[[ Records supplied open ]]

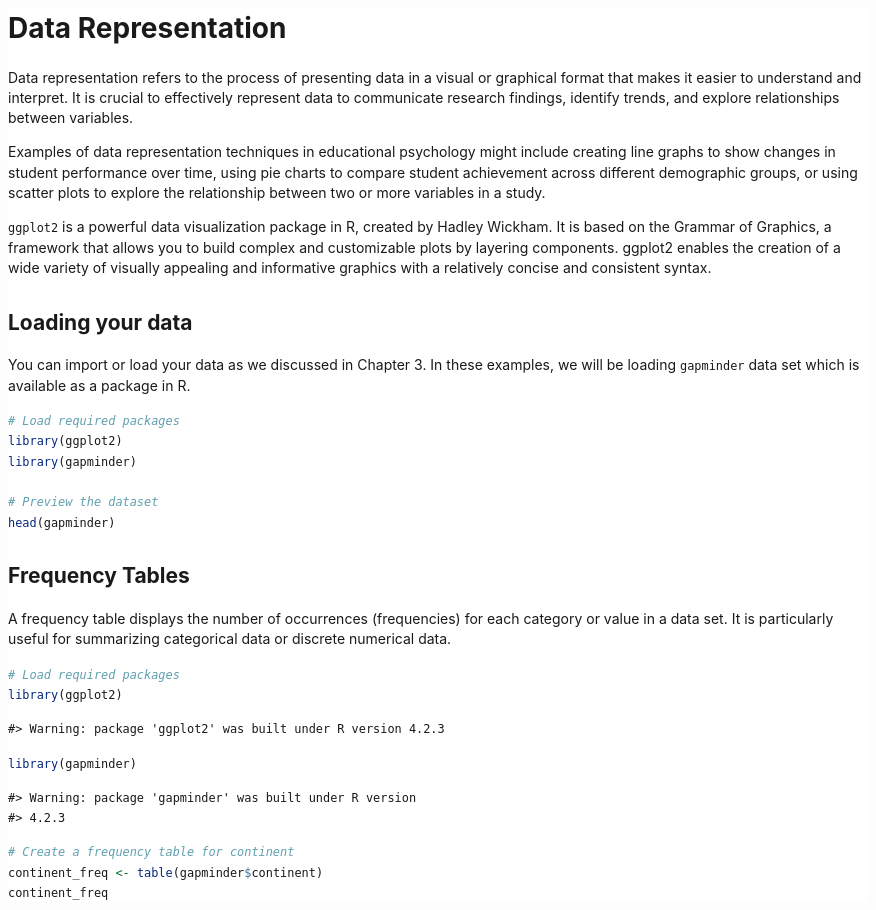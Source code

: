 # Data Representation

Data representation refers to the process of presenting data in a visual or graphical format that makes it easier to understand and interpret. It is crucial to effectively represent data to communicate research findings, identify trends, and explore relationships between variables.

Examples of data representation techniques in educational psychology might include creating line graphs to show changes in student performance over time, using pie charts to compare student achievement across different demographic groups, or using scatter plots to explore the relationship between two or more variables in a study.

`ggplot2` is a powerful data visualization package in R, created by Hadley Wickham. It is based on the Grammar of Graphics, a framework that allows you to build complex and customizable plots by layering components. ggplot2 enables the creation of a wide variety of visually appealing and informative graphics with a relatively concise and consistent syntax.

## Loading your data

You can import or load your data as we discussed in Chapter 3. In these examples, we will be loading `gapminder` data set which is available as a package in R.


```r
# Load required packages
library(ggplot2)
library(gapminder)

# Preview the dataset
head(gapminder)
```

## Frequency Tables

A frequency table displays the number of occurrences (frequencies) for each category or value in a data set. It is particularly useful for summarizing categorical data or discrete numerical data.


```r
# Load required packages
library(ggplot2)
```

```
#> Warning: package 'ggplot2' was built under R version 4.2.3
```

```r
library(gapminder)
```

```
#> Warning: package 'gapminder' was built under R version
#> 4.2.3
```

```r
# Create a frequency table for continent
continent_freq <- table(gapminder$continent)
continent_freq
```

[[ Records supplied closed ]]

All the lines above are to be given again exactly as they read, with the pictures removed.

Source code

: # Data Representation

Data representation refers to the process of presenting data in a visual or graphical format that makes it easier to understand and interpret. It is crucial to effectively represent data to communicate research findings, identify trends, and explore relationships between variables.

Examples of data representation techniques in educational psychology might include creating line graphs to show changes in student performance over time, using pie charts to compare student achievement across different demographic groups, or using scatter plots to explore the relationship between two or more variables in a study.

`ggplot2` is a powerful data visualization package in R, created by Hadley Wickham. It is based on the Grammar of Graphics, a framework that allows you to build complex and customizable plots by layering components. ggplot2 enables the creation of a wide variety of visually appealing and informative graphics with a relatively concise and consistent syntax.

## Loading your data

You can import or load your data as we discussed in Chapter 3. In these examples, we will be loading `gapminder` data set which is available as a package in R.


```r
# Load required packages
library(ggplot2)
library(gapminder)

# Preview the dataset
head(gapminder)
```

## Frequency Tables

A frequency table displays the number of occurrences (frequencies) for each category or value in a data set. It is particularly useful for summarizing categorical data or discrete numerical data.


```r
# Load required packages
library(ggplot2)
```

```
#> Warning: package 'ggplot2' was built under R version 4.2.3
```

```r
library(gapminder)
```

```
#> Warning: package 'gapminder' was built under R version
#> 4.2.3
```

```r
# Create a frequency table for continent
continent_freq <- table(gapminder$continent)
continent_freq
```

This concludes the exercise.